Haven't decided on in-wall or mounted. We have spray foam insulation between the BR and Family room, so I am not quite sure having a "non hollow" wall would affect sound for an in-wall speaker.


----------



## onetec (Aug 27, 2010)

It would probably improve the sound. However, cutting out sprayed in (if it's the foam that hardens) and fishing wires through it can be a nightmare. Beware. You will also probably hear the speakers on the other side of the wall so keep that in mind.


----------



## bohaiboy (Aug 19, 2009)

I was thinking about taking a piece of re-bar and creating a tunnel in the foam to aid in fishing wires thru. SO in your opinion having the foam will help the sound?


----------



## onetec (Aug 27, 2010)

Yep.

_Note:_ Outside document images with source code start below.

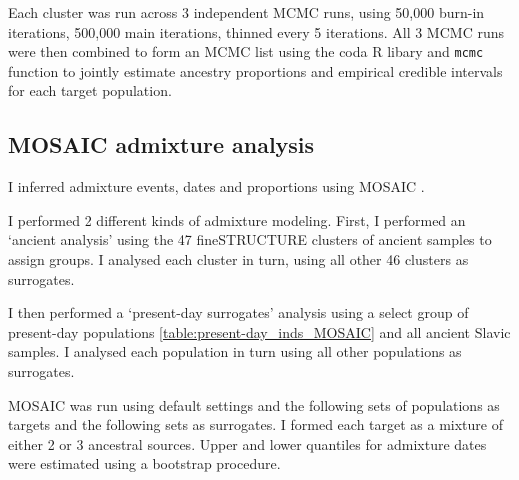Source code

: Each cluster was run across 3 independent MCMC runs, using 50,000 burn-in iterations, 500,000 main iterations, thinned every 5 iterations. All 3 MCMC runs were then combined to form an MCMC list using the coda R libary \cite{oro22547} and \texttt{mcmc} function to jointly estimate ancestry proportions and empirical credible intervals for each target population. 

\subsection{MOSAIC admixture analysis}

I inferred admixture events, dates and proportions using  MOSAIC \cite{MOSAIC_2019}. 

I performed 2 different kinds of admixture modeling. First, I performed an `ancient analysis' using the 47 fineSTRUCTURE clusters of ancient samples to assign groups. I analysed each cluster in turn, using all other 46 clusters as surrogates. 

I then performed a `present-day surrogates' analysis using a select group of present-day populations \ref{table:present-day_inds_MOSAIC} and all ancient Slavic samples. I analysed each population in turn using all other populations as surrogates.  

MOSAIC was run using default settings and the following sets of populations as targets and the following sets as surrogates. I formed each target as a mixture of either 2 or 3 ancestral sources. Upper and lower quantiles for admixture dates were estimated using a bootstrap procedure.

It's like adding a "backer box". It will focus the sound forward. That foam is probably going to be tougher than you think.


----------



## Mr Chips (Mar 23, 2008)

bohaiboy said:


> I was thinking about taking a piece of re-bar and creating a tunnel in the foam to aid in fishing wires thru. SO in your opinion having the foam will help the sound?


Probably be easier to drill through the foam then to poke through. in order to poke it, it has to have somewhere to go, where drilling will actually remove it. You can get a 5' flex bit for around $30 at the big box stores, they are usually in the electrical section, sometimes in a piece of pvc pipe that is strapped vertically to the pallet racking. 

Foam will help a lot, many of the cabinet type speakers you buy are foam filled to direct the sound forward, as another poster mentioned


----------



## onetec (Aug 27, 2010)

I totally agree that a drill bit will work better than rebar. However, I would add that a solid auger bit with a couple of quick connect extenders would be easier to direct than a flex bit in these circumstances. You use the agar drilling up near the dry wall at a slight angle away then add extenders as needed. This allows for a more accurate path upwards and reduces the risk of the bit wandering. Also, I personally would drill from the top down straight through the middle using an auger with extensions. This is a learned skill and presents it's own risks but can be far less problematic if you know how to accurately locate where to drill.

Either way, be sure to check both sides of the wall for obstructions and use a voltage detector to look for power. Check above in attic for obstructions, power wires, or pipes using that cavity. Another issue is that stud finders may not work with hard foam so you may have a hard time detecting things like fire-blocks in the wall.

On a wire-fishing difficulty scale from 1-10, I would put this at an 8 for a novice. JMHO.


----------